Work required:
Your answer must be an exact copy of the lines below, from the first through the one with "(-1 +1 -1 -1 +1 +1 )", with no pictures.

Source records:
══════
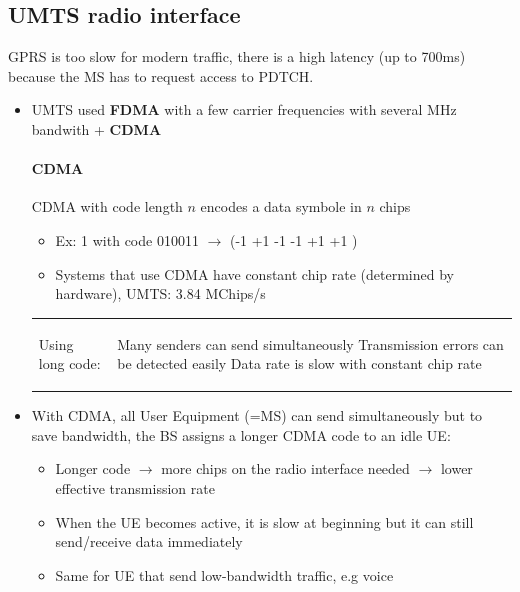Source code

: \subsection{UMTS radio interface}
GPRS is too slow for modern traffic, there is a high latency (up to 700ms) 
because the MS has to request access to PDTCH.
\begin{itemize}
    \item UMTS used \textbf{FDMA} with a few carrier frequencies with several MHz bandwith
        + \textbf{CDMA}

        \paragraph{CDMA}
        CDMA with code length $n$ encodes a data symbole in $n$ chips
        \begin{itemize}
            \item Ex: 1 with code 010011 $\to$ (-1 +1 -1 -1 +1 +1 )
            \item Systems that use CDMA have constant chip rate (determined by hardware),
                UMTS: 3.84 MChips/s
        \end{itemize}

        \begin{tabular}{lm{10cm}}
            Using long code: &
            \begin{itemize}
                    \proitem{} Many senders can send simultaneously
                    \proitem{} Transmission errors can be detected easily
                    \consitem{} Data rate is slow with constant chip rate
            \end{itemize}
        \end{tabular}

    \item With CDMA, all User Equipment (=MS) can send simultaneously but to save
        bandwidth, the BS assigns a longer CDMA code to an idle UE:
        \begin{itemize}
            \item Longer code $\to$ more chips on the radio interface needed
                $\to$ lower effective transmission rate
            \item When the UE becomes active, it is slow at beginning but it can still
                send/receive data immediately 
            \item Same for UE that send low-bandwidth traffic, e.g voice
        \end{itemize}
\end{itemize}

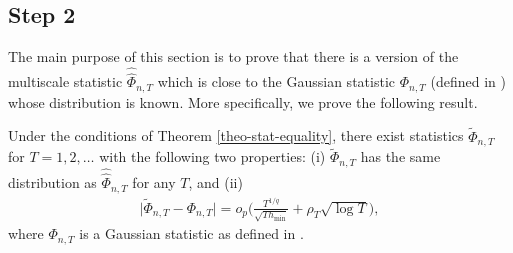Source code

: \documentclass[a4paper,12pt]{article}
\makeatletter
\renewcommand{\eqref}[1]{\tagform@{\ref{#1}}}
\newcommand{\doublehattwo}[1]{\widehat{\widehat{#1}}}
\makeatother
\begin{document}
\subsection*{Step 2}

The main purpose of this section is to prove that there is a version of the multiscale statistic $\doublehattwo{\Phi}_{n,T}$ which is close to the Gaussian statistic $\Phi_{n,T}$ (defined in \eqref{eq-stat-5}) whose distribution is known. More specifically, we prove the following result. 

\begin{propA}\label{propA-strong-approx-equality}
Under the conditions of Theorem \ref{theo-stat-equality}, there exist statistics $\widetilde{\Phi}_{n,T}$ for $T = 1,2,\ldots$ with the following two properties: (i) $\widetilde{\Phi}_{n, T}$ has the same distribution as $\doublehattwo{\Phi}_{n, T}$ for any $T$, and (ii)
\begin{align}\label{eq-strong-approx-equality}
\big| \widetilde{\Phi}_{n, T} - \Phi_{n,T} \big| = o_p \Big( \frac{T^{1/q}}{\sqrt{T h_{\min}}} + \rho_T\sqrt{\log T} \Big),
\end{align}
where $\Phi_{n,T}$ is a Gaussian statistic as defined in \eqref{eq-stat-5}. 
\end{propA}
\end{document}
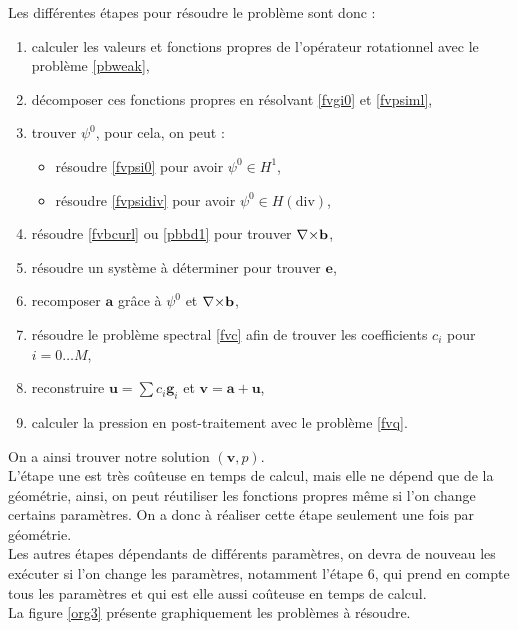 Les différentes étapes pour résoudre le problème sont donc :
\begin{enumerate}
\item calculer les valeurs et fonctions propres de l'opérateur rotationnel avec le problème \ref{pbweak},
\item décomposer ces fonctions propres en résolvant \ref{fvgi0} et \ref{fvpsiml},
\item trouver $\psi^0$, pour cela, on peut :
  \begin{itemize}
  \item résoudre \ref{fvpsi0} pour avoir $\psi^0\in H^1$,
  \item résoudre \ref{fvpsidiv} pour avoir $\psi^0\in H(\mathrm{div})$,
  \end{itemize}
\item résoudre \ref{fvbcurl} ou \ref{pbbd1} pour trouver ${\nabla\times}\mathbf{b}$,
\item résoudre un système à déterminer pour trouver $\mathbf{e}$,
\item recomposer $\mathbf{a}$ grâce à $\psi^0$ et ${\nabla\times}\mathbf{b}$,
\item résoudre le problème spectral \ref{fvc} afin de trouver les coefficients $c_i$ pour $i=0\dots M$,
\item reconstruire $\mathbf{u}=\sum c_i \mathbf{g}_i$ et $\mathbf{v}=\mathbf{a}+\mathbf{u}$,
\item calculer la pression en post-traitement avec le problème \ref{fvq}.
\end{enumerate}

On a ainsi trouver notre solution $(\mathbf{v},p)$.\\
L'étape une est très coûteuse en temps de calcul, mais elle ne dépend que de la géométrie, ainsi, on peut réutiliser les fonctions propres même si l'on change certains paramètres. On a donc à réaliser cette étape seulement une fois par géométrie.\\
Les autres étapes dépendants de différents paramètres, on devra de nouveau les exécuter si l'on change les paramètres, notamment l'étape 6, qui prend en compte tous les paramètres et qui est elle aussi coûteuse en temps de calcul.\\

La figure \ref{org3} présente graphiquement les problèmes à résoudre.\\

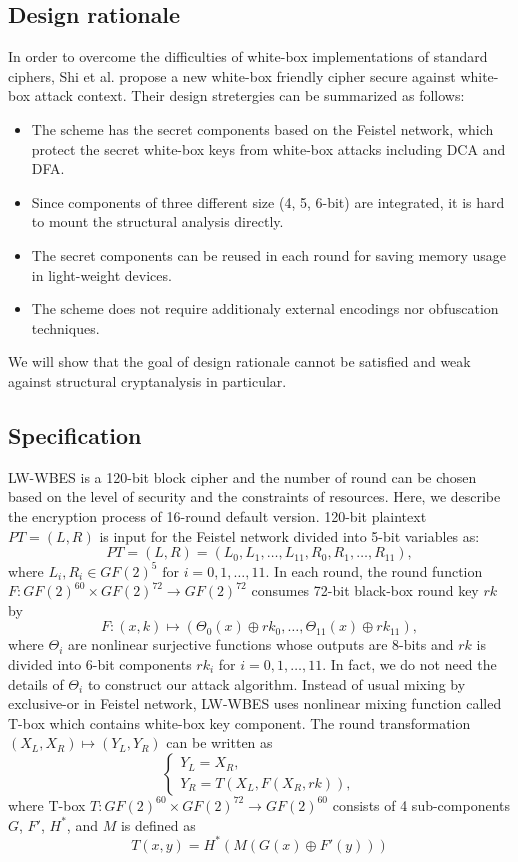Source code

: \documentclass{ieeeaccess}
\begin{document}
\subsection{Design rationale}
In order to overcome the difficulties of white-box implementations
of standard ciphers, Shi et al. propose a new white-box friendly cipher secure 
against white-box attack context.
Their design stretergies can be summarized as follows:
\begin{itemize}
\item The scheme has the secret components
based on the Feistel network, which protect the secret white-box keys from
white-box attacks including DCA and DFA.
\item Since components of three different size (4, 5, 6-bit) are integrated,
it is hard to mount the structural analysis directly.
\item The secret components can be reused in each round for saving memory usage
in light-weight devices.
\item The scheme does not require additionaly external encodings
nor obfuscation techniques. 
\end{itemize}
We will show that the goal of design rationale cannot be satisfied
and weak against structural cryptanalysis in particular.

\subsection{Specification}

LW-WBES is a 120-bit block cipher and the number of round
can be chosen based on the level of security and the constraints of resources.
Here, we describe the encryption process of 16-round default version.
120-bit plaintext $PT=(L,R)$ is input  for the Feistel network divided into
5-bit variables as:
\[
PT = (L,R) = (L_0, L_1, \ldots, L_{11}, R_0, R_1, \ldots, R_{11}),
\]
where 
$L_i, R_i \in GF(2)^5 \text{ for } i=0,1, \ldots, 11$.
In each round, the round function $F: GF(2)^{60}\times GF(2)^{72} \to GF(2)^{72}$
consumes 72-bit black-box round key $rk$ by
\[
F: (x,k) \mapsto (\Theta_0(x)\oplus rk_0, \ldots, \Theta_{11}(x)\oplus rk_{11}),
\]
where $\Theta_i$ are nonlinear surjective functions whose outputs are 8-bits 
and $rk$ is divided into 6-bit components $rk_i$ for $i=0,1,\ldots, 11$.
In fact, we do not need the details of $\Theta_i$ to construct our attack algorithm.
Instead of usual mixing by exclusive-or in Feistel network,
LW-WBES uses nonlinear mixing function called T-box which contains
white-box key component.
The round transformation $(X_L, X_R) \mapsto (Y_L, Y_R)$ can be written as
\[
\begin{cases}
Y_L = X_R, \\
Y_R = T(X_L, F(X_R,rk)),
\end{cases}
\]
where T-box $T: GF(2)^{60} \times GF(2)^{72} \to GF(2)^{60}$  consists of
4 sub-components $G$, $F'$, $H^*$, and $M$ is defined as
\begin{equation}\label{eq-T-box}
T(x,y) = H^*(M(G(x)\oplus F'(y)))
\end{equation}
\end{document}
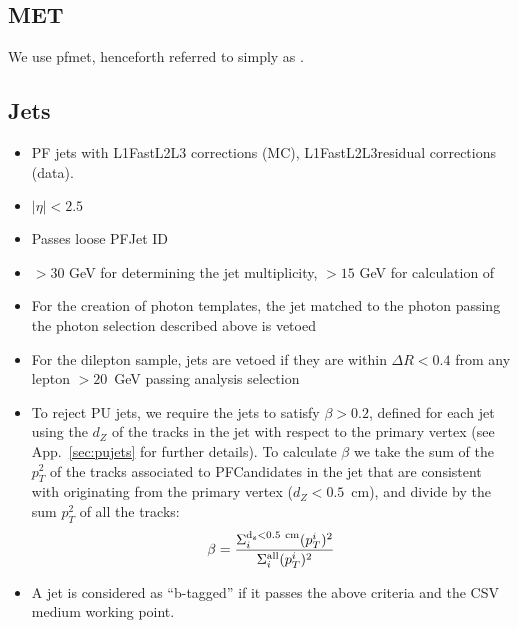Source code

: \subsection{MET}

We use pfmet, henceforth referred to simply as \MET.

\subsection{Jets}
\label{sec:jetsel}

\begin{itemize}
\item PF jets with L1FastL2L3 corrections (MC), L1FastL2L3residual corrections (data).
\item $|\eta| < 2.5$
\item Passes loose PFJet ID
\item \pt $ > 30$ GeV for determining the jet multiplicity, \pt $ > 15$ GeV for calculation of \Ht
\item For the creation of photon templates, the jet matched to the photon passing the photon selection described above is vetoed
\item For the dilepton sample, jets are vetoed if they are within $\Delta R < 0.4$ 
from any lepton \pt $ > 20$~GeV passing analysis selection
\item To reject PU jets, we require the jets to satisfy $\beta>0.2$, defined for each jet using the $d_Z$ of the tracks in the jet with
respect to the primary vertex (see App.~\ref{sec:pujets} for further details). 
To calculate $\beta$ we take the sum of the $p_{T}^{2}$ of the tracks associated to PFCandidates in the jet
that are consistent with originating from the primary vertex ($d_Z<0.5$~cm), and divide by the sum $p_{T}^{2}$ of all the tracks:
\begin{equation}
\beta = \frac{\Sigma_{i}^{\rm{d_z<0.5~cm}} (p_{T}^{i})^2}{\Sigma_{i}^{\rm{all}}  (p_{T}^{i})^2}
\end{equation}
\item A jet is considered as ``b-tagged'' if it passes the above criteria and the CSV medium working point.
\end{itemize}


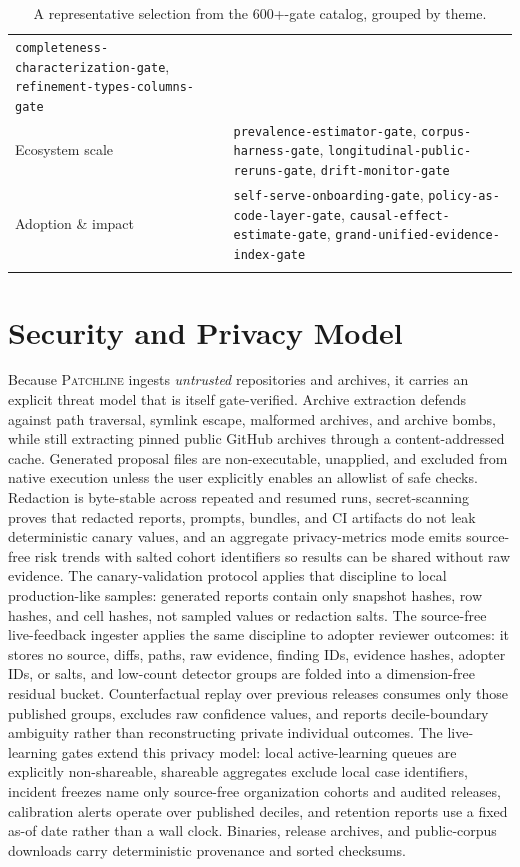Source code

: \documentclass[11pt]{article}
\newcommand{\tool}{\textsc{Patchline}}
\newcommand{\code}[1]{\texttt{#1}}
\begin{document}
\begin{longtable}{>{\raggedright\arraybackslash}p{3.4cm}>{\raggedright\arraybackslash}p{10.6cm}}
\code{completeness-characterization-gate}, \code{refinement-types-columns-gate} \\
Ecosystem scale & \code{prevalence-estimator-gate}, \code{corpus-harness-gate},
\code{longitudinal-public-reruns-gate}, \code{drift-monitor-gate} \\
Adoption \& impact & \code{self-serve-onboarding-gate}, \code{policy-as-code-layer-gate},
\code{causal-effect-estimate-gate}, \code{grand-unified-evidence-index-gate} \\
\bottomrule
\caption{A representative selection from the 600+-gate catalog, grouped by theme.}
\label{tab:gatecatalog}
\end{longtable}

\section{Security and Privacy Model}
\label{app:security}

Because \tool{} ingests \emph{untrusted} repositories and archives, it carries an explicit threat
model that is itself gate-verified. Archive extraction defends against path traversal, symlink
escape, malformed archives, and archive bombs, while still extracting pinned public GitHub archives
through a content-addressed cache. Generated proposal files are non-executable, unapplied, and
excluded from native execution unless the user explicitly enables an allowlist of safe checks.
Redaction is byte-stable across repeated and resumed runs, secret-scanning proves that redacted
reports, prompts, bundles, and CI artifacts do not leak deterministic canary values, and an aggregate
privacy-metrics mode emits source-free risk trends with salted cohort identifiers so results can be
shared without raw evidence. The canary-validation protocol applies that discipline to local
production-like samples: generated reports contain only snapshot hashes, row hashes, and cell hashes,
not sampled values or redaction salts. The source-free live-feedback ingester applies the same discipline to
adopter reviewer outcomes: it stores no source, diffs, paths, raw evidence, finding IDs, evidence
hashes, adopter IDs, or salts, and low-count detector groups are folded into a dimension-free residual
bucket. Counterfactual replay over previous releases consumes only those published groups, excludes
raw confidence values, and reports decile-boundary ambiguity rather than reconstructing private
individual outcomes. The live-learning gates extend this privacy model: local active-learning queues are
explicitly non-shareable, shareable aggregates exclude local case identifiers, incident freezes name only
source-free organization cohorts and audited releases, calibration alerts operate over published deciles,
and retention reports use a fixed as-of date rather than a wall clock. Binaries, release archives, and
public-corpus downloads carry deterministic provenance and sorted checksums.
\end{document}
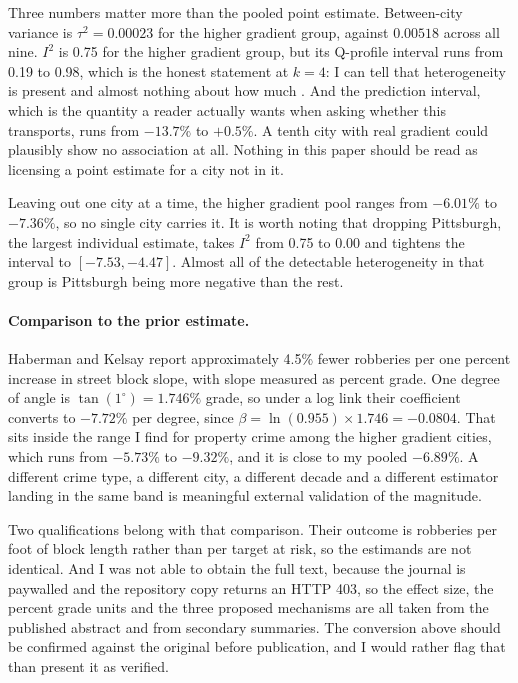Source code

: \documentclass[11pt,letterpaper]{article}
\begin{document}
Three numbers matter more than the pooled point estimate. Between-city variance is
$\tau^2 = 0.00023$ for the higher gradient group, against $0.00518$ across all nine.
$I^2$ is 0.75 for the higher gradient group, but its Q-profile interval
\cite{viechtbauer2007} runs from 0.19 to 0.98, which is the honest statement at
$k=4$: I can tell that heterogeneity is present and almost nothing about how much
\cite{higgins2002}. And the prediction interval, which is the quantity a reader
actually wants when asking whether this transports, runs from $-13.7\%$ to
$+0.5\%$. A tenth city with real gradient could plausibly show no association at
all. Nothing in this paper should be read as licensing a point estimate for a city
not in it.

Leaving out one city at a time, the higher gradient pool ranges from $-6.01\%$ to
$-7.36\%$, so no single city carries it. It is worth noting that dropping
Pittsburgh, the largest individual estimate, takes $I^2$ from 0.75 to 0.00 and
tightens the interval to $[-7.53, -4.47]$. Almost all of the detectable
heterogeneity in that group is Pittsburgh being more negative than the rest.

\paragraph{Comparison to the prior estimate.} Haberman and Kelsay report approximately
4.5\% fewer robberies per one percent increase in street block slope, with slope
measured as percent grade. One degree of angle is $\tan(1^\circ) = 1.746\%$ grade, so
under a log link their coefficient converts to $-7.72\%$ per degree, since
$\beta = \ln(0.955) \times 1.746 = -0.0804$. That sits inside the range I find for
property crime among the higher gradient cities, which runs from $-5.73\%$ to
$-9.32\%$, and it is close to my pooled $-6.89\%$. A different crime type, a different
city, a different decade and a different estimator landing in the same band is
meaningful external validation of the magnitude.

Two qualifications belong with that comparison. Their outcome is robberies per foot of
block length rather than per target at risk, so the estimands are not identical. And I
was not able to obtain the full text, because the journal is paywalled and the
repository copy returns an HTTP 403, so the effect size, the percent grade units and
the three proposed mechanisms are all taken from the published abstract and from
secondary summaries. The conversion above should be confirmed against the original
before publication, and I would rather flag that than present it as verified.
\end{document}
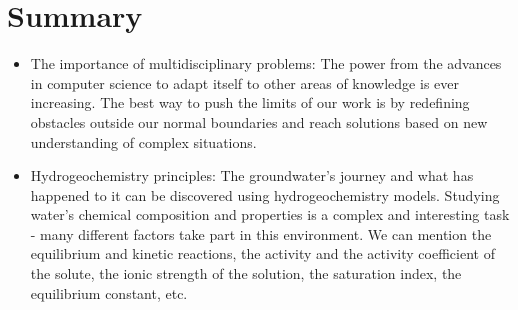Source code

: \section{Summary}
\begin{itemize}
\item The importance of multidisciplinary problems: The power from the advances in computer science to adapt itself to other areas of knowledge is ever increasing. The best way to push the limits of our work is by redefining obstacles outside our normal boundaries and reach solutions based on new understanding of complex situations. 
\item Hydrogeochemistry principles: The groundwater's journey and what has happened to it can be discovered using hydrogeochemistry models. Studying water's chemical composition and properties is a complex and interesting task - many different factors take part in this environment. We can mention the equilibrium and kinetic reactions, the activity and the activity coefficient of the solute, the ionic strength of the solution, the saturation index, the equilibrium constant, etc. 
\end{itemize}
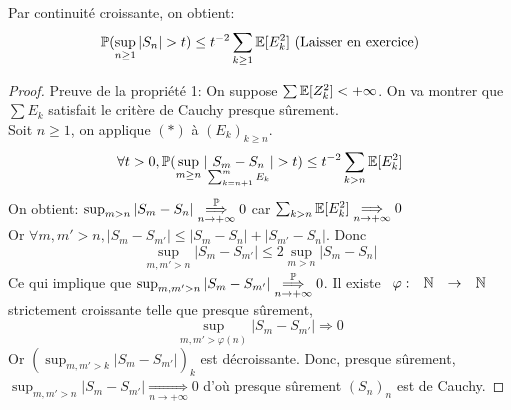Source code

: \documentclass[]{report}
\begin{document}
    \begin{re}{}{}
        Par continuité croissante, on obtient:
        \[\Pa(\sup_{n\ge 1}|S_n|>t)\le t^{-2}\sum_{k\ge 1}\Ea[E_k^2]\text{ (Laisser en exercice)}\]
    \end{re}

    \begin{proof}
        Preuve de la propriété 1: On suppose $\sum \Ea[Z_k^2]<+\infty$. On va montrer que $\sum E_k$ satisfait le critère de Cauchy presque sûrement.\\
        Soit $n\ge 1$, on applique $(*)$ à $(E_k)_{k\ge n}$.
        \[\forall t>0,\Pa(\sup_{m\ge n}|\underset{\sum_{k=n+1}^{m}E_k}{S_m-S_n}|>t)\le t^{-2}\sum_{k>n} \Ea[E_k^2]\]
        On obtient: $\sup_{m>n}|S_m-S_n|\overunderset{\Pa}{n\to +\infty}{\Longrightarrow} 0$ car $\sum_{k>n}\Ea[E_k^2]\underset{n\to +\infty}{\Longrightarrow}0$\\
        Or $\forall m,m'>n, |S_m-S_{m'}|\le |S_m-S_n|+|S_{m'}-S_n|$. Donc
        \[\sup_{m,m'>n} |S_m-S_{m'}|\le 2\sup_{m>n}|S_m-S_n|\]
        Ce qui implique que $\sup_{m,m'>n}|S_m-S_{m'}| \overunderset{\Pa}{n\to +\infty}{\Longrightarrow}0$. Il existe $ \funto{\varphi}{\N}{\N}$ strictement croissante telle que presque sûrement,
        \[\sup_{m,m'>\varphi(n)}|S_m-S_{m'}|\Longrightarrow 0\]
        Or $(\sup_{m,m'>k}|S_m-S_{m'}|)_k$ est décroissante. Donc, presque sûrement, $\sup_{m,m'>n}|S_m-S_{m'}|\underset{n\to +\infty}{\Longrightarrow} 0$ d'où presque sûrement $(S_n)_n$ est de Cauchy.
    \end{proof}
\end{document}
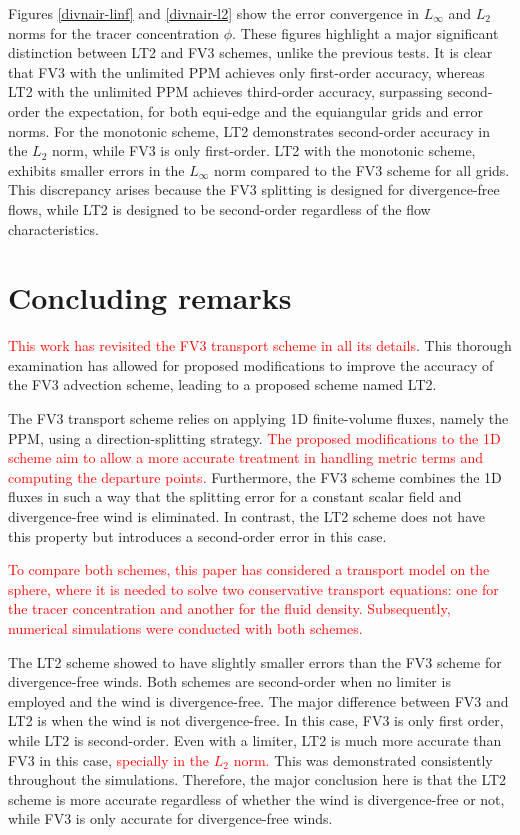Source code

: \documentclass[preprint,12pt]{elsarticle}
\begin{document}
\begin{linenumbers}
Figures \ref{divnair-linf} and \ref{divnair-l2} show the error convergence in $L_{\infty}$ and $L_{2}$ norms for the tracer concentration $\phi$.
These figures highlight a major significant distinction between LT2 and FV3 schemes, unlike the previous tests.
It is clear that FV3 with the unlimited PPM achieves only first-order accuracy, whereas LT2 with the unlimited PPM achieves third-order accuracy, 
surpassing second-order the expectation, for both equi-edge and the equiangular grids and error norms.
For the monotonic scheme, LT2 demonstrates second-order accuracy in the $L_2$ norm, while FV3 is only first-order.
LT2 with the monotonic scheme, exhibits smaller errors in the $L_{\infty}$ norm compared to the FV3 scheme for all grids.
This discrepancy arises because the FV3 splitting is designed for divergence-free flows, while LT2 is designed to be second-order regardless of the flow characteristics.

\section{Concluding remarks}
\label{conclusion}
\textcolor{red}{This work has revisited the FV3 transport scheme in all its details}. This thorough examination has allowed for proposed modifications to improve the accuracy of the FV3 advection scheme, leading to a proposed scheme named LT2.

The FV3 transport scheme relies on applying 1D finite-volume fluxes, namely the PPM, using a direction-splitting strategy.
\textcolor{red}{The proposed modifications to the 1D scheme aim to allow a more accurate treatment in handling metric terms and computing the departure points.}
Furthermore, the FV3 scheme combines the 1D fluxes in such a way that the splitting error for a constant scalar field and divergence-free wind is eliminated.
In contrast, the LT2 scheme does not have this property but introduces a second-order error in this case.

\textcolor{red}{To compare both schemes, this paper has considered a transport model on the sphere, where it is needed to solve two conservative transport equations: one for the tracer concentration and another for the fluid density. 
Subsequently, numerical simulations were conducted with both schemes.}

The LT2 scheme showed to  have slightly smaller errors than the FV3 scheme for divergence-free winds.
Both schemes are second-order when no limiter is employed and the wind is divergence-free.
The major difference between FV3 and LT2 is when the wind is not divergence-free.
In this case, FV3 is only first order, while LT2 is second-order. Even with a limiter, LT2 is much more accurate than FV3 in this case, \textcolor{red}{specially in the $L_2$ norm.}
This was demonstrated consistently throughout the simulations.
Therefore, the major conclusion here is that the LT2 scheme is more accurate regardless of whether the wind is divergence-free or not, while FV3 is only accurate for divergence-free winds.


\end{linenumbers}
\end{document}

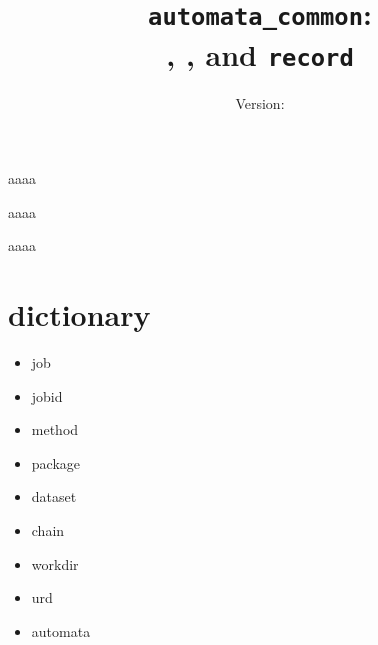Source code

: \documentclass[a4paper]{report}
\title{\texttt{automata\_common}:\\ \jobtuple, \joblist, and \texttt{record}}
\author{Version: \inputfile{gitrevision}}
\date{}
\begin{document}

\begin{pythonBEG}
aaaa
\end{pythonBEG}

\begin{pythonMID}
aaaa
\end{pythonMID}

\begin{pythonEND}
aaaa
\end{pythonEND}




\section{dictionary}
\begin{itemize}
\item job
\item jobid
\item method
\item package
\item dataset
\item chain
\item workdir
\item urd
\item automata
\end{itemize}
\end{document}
══════
Written solution:
Source code

: \subsection{UMTS radio interface}
GPRS is too slow for modern traffic, there is a high latency (up to 700ms) 
because the MS has to request access to PDTCH.
\begin{itemize}
    \item UMTS used \textbf{FDMA} with a few carrier frequencies with several MHz bandwith
        + \textbf{CDMA}

        \paragraph{CDMA}
        CDMA with code length $n$ encodes a data symbole in $n$ chips
        \begin{itemize}
            \item Ex: 1 with code 010011 $\to$ (-1 +1 -1 -1 +1 +1 )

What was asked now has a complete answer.